Trump will be joined in Singapore by Secretary of State Mike Pompeo, White House chief of staff John Kelly and national security adviser John Bolton. The U.S. delegation also tentatively includes the CIA’s top Korea expert, Andrew Kim; the National Security Council’s point person on the Koreas, Allison Hooker; and White House deputy chief of staff Joe Hagin, who has negotiated much of the groundwork for the summit.

Absent from Trump’s delegation will be some notable names: Vice President Mike Pence, who will remain in the U.S., and Defense Secretary Jim Mattis. Mattis said Sunday at a defense conference in Singapore that North Korea will win relief from crippling U.S. economic sanctions “only when it demonstrates verifiable and irreversible steps to denuclearization.”

To be sure, North Korea has publicly bristled at U.S. officials’ insistence on the so-called “Libya Approach”, i.e., that it must agree to disarm before receiving anything in return, instead calling for a step-by-step approach to ridding the Korean Peninsula of nuclear weapons. Trump has indicated flexibility in his approach, although it is still unclear what a path to denuclearization would look like.

Pompeo, who has traveled to Pyongyang twice since March, has prepared Trump for the summit in eight to 10 hours of briefings per week for several weeks, two U.S. officials said. The CIA’s Kim has usually joined him. On Tuesday, former Sens. Sam Nunn and Richard Lugar, who cosponsored a law aimed at securing and dismantling nuclear weapons after the fall of the Soviet Union, briefed Trump and Pence on the lessons they had learned.
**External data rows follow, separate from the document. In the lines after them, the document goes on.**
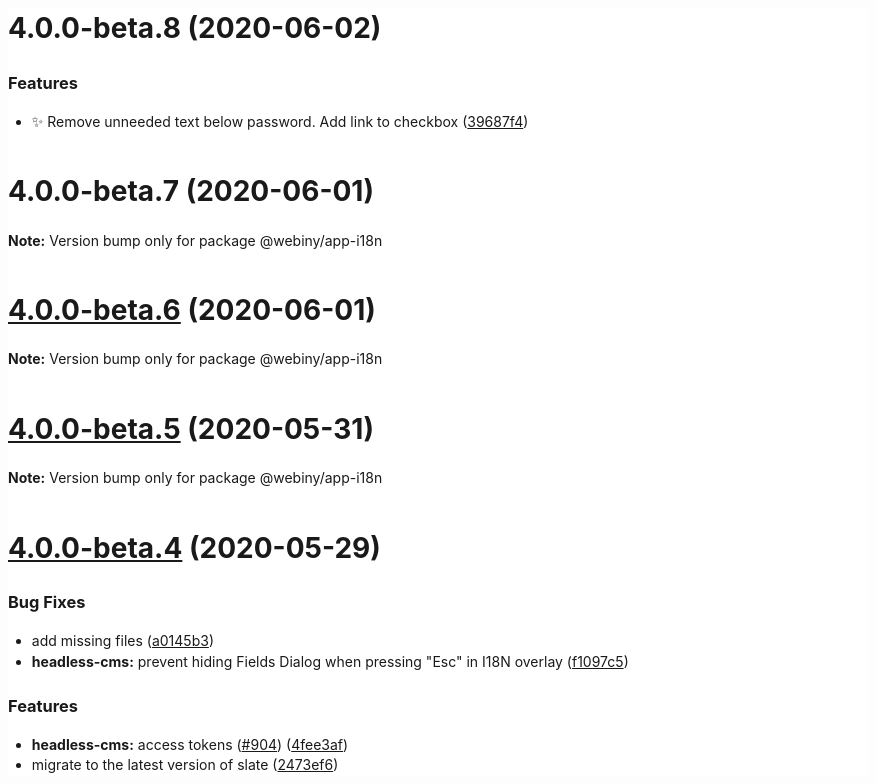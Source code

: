 
# 4.0.0-beta.8 (2020-06-02)


### Features

* ✨  Remove unneeded text below password. Add link to checkbox ([39687f4](https://github.com/webiny/webiny-js/commit/39687f42f17c0066c681c16745ab9c37d5759f08))





# 4.0.0-beta.7 (2020-06-01)

**Note:** Version bump only for package @webiny/app-i18n





# [4.0.0-beta.6](https://github.com/webiny/webiny-js/compare/v4.0.0-beta.5...v4.0.0-beta.6) (2020-06-01)

**Note:** Version bump only for package @webiny/app-i18n





# [4.0.0-beta.5](https://github.com/webiny/webiny-js/compare/v4.0.0-beta.4...v4.0.0-beta.5) (2020-05-31)

**Note:** Version bump only for package @webiny/app-i18n





# [4.0.0-beta.4](https://github.com/webiny/webiny-js/compare/v4.0.0-beta.3...v4.0.0-beta.4) (2020-05-29)


### Bug Fixes

* add missing files ([a0145b3](https://github.com/webiny/webiny-js/commit/a0145b357f5a7b453bfd4638c42d2236f62df177))
* **headless-cms:** prevent hiding Fields Dialog when pressing "Esc" in I18N overlay ([f1097c5](https://github.com/webiny/webiny-js/commit/f1097c5c54ddd506fbb108efba3efeeae163f609))


### Features

* **headless-cms:** access tokens ([#904](https://github.com/webiny/webiny-js/issues/904)) ([4fee3af](https://github.com/webiny/webiny-js/commit/4fee3af605cc2a7aeb69c3f11f0101b5eb81024b))
* migrate to the latest version of slate ([2473ef6](https://github.com/webiny/webiny-js/commit/2473ef66366d1d5c2f0f185add4d3e6add78d621))
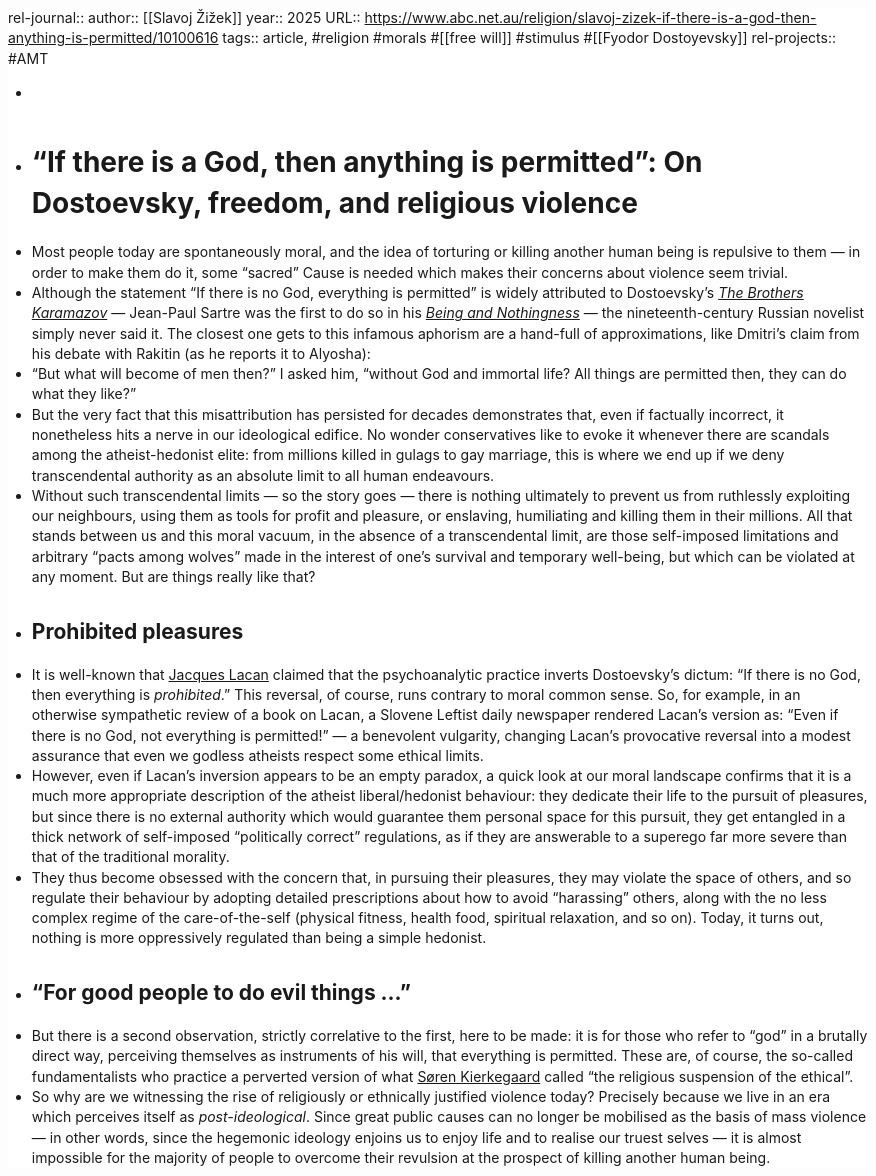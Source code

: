 rel-journal::
author:: [[Slavoj Žižek]]
year:: 2025
URL:: https://www.abc.net.au/religion/slavoj-zizek-if-there-is-a-god-then-anything-is-permitted/10100616
tags:: article, #religion #morals #[[free will]] #stimulus #[[Fyodor Dostoyevsky]]
rel-projects:: #AMT

-
- # “If there is a God, then anything is permitted”: On Dostoevsky, freedom, and religious violence
- Most people today are spontaneously moral, and the idea of torturing or killing another human being is repulsive to them — in order to make them do it, some “sacred” Cause is needed which makes their concerns about violence seem trivial.
- Although the statement “If there is no God, everything is permitted” is widely attributed to Dostoevsky’s *[The Brothers Karamazov](https://wwnorton.com/books/9781631498190)* — Jean-Paul Sartre was the first to do so in his *[Being and Nothingness](https://www.routledge.com/Being-and-Nothingness-An-Essay-in-Phenomenological-Ontology/Sartre/p/book/9780367461409)* — the nineteenth-century Russian novelist simply never said it. The closest one gets to this infamous aphorism are a hand-full of approximations, like Dmitri’s claim from his debate with Rakitin (as he reports it to Alyosha):
- “But what will become of men then?” I asked him, “without God and immortal life? All things are permitted then, they can do what they like?”
- But the very fact that this misattribution has persisted for decades demonstrates that, even if factually incorrect, it nonetheless hits a nerve in our ideological edifice. No wonder conservatives like to evoke it whenever there are scandals among the atheist-hedonist elite: from millions killed in gulags to gay marriage, this is where we end up if we deny transcendental authority as an absolute limit to all human endeavours.
- Without such transcendental limits — so the story goes — there is nothing ultimately to prevent us from ruthlessly exploiting our neighbours, using them as tools for profit and pleasure, or enslaving, humiliating and killing them in their millions. All that stands between us and this moral vacuum, in the absence of a transcendental limit, are those self-imposed limitations and arbitrary “pacts among wolves” made in the interest of one’s survival and temporary well-being, but which can be violated at any moment. But are things really like that?
- ## Prohibited pleasures
- It is well-known that [Jacques Lacan](https://wwnorton.com/books/9780393329254) claimed that the psychoanalytic practice inverts Dostoevsky’s dictum: “If there is no God, then everything is *prohibited*.” This reversal, of course, runs contrary to moral common sense. So, for example, in an otherwise sympathetic review of a book on Lacan, a Slovene Leftist daily newspaper rendered Lacan’s version as: “Even if there is no God, not everything is permitted!” — a benevolent vulgarity, changing Lacan’s provocative reversal into a modest assurance that even we godless atheists respect some ethical limits.
- However, even if Lacan’s inversion appears to be an empty paradox, a quick look at our moral landscape confirms that it is a much more appropriate description of the atheist liberal/hedonist behaviour: they dedicate their life to the pursuit of pleasures, but since there is no external authority which would guarantee them personal space for this pursuit, they get entangled in a thick network of self-imposed “politically correct” regulations, as if they are answerable to a superego far more severe than that of the traditional morality.
- They thus become obsessed with the concern that, in pursuing their pleasures, they may violate the space of others, and so regulate their behaviour by adopting detailed prescriptions about how to avoid “harassing” others, along with the no less complex regime of the care-of-the-self (physical fitness, health food, spiritual relaxation, and so on). Today, it turns out, nothing is more oppressively regulated than being a simple hedonist.
- ## “For good people to do evil things …”
- But there is a second observation, strictly correlative to the first, here to be made: it is for those who refer to “god” in a brutally direct way, perceiving themselves as instruments of his will, that everything is permitted. These are, of course, the so-called fundamentalists who practice a perverted version of what [Søren Kierkegaard](https://press.princeton.edu/books/paperback/9780691158310/fear-and-trembling-and-the-sickness-unto-death) called “the religious suspension of the ethical”.
- So why are we witnessing the rise of religiously or ethnically justified violence today? Precisely because we live in an era which perceives itself as *post-ideological*. Since great public causes can no longer be mobilised as the basis of mass violence — in other words, since the hegemonic ideology enjoins us to enjoy life and to realise our truest selves — it is almost impossible for the majority of people to overcome their revulsion at the prospect of killing another human being.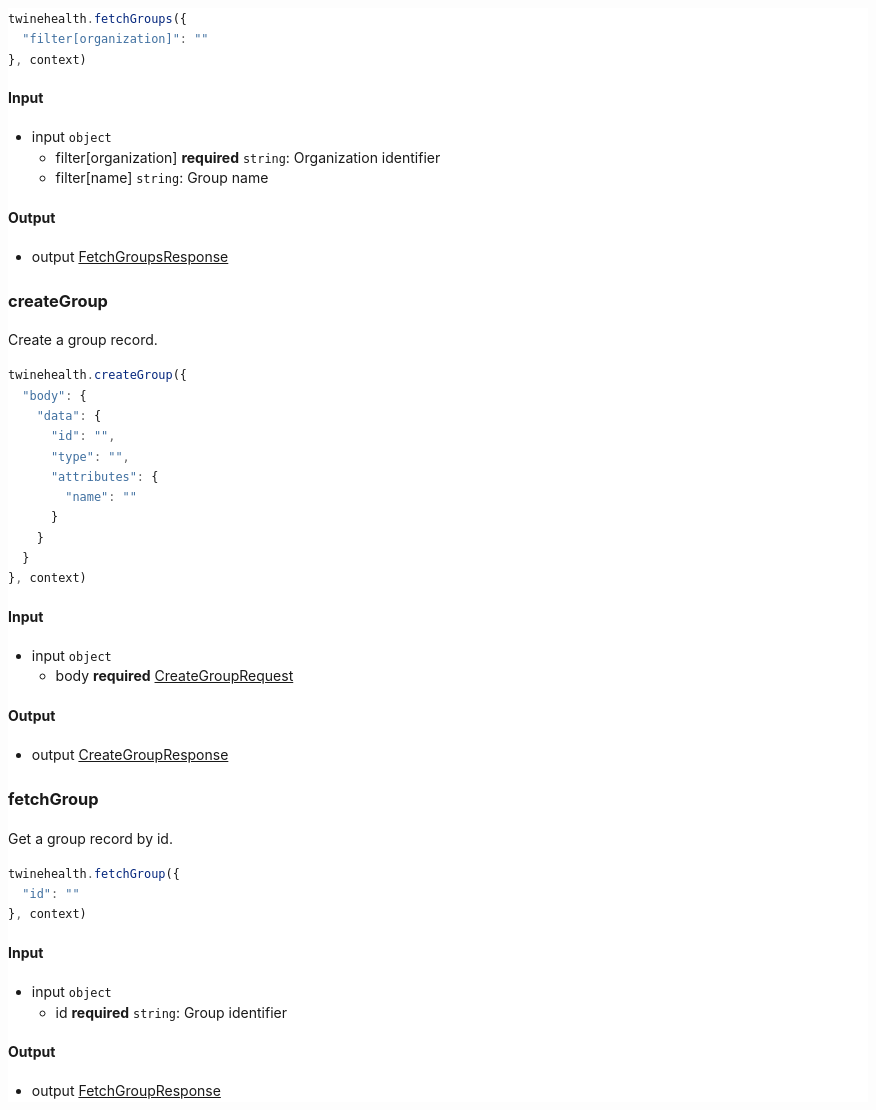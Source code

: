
 ```js
twinehealth.fetchGroups({
  "filter[organization]": ""
}, context)
```

#### Input
* input `object`
  * filter[organization] **required** `string`: Organization identifier
  * filter[name] `string`: Group name

#### Output
* output [FetchGroupsResponse](#fetchgroupsresponse)

### createGroup
Create a group record.


```js
twinehealth.createGroup({
  "body": {
    "data": {
      "id": "",
      "type": "",
      "attributes": {
        "name": ""
      }
    }
  }
}, context)
```

#### Input
* input `object`
  * body **required** [CreateGroupRequest](#creategrouprequest)

#### Output
* output [CreateGroupResponse](#creategroupresponse)

### fetchGroup
Get a group record by id.


```js
twinehealth.fetchGroup({
  "id": ""
}, context)
```

#### Input
* input `object`
  * id **required** `string`: Group identifier

#### Output
* output [FetchGroupResponse](#fetchgroupresponse)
Some more details on the actual summit:

Typically, the president’s preparations for meetings with foreign leaders are shaped by several administration officials and result in a pair of briefing books. One, on customs and protocol, primarily is assembled by the State Department and is shared with much of the U.S. delegation. The other is a more exclusive document for the president that includes a biography of the foreign leader assembled by the U.S. intelligence community. It also sometimes includes memos from individual Cabinet members with their private assessments of the leader.

Trump’s aides consider him ready for a summit in which the White House believes he holds an advantage — Singapore is a Westernized metropolis and will be the farthest Kim Jong Un has traveled since taking charge of his country in 2011. It was not clear if Kim still demands that someone foot the bill for his hotel room.

Meanwhile, U.S. officials reportedly believe Kim is extremely worried about security at the summit and is fearful of assassination attempts, according to two people familiar with the matter.

Frustrated after the North Koreans cut off communications for about five days last month and snubbed Hagin at a preparatory meeting in Singapore, Trump canceled the summit on May 24. Talks resumed, however, and Kim dispatched an envoy — spy chief Kim Yong Chol — to Washington on Friday to deliver a letter to Trump. The letter, handwritten by Kim in Korean, expressed his desire for the summit.

Trump said later that day that the Singapore meeting was back on. Kim Yong Chol also brought Trump a gift, and Trump reciprocated with a gift for Kim. White House officials declined to describe either present.

On Tuesday, the White House announced that the summit will be held at the Capella Hotel on Singapore’s southern island of Sentosa, as had been leaked previously.

To avoid “incidents”, Singapore airspace will be restricted during the planned summit, according to a notice posted by the International Civil Aviation Organization and the U.S. Federal Aviation Administration said Wednesday.